Cathedral Catholic High School's Mallorie Maranda graduated June 5 in the top 2 percent of her class with a 4.5 GPA.
While Mallorie said she is very content and grateful with the opportunities she has been given, it hasn't always been an easy road. At age 15, she was diagnosed with diabetes.
Physically, she said it was a big change for her, having to take responsibility for her health by monitoring her blood sugar and giving herself insulin shots.
"It was emotionally challenging as well, the change in my lifestyle," Mallorie said. "My friends and family helped a lot."
After her diagnosis, she got more involved in the diabetic community, which led to a $5,000 scholarship that will assist the 17-year-old as she heads for the University of Southern California on a $20,000 scholarship. She plans to study political science and psychology.
At Cathedral, Mallorie was president of the World Link Club, which sought to help students be more educated in global affairs and get involved in politics. She was also involved with Campus Ministry, helping plan and lead retreats for fellow students.
Before her schedule became too hectic, she also danced ballet at Solana Beach's Ballet Art for 13 years.
Mallorie said spending time in the hospital for diabetes gave her new perspective for the volunteer work she does at Scripps Memorial Hospital in Encinitas, which awarded her with a $1,000 Martin Luther King Jr. scholarship. She had even briefly considered a career in medicine.
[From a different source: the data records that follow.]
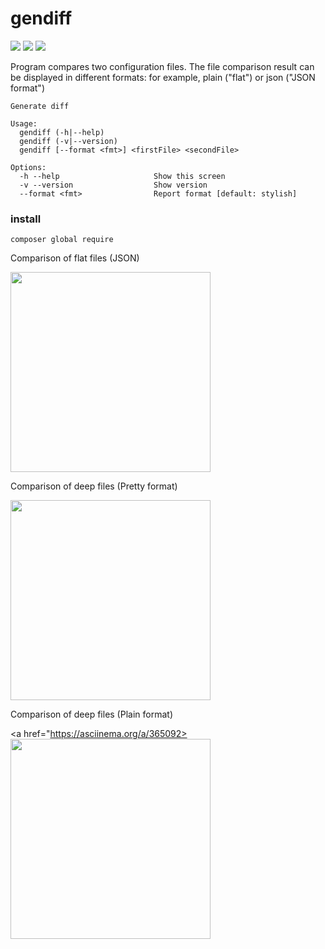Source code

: # gendiff

<a href="https://github.com/molych/php-project-lvl2/actions"><img src="https://github.com/molych/php-project-lvl2/workflows/PHP-CI/badge.svg" /></a>
<a href="https://codeclimate.com/github/molych/php-project-lvl2/maintainability"><img src="https://api.codeclimate.com/v1/badges/9f01e7c6942d28ea6234/maintainability" /></a>
<a href="https://codeclimate.com/github/molych/php-project-lvl2/test_coverage"><img src="https://api.codeclimate.com/v1/badges/9f01e7c6942d28ea6234/test_coverage" /></a><br>


Program compares two configuration files. The file comparison result can be displayed in different formats: for example, plain ("flat") or json ("JSON format")
```
Generate diff

Usage:
  gendiff (-h|--help)
  gendiff (-v|--version)
  gendiff [--format <fmt>] <firstFile> <secondFile>
  
Options:
  -h --help                     Show this screen
  -v --version                  Show version
  --format <fmt>                Report format [default: stylish]
  ```

### install

```
composer global require
```


Comparison of flat files (JSON)

<a href="https://asciinema.org/a/363626"><img src="https://asciinema.org/a/363626.png" width="320"/></a><br>

Comparison of deep files (Pretty format)

<a href="https://asciinema.org/a/365089"><img src="https://asciinema.org/a/365089.png" width="320"/></a><br>

Comparison of deep files (Plain format)

<a href="https://asciinema.org/a/365092><img src="https://asciinema.org/a/365092.png" width="320"/></a><br>
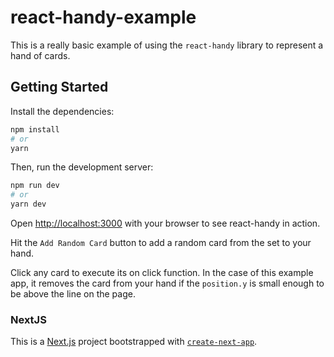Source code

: # react-handy-example

This is a really basic example of using the `react-handy` library to represent a hand of cards.

## Getting Started

Install the dependencies:

```bash
npm install
# or
yarn
```

Then, run the development server:

```bash
npm run dev
# or
yarn dev
```

Open [http://localhost:3000](http://localhost:3000) with your browser to see react-handy in action.

Hit the `Add Random Card` button to add a random card from the set to your hand.

Click any card to execute its on click function. In the case of this example app, it removes the card
from your hand if the `position.y` is small enough to be above the line on the page.

### NextJS

This is a [Next.js](https://nextjs.org/) project bootstrapped with [`create-next-app`](https://github.com/zeit/next.js/tree/canary/packages/create-next-app).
"I love helping patients and want to make people smile, but the blood and guts of the medical field wasn't my thing," Mallorie said.
Instead, after graduating from USC, she hopes to go to law school to become a criminal lawyer.
On top of all of her academic accolades, Mallorie recently found out that she was referred to compete in the National American Miss pageant. She will vie for the title of Miss California Teen in August with the hopes of making nationals.
"I like the idea of the pageant because it stresses a positive attitude, confidence and public speaking," Mallorie said. "And those are things all girls need to know."
As she moves on, Mallorie looks back with extreme appreciation for the education she received from Cathedral Catholic.
"The teachers were excellent. They were so passionate about their work, it made me passionate about classes I didn't even think I liked," Mallorie said. "It's a really close community, and the teachers are really good about making everyone reach their full potential."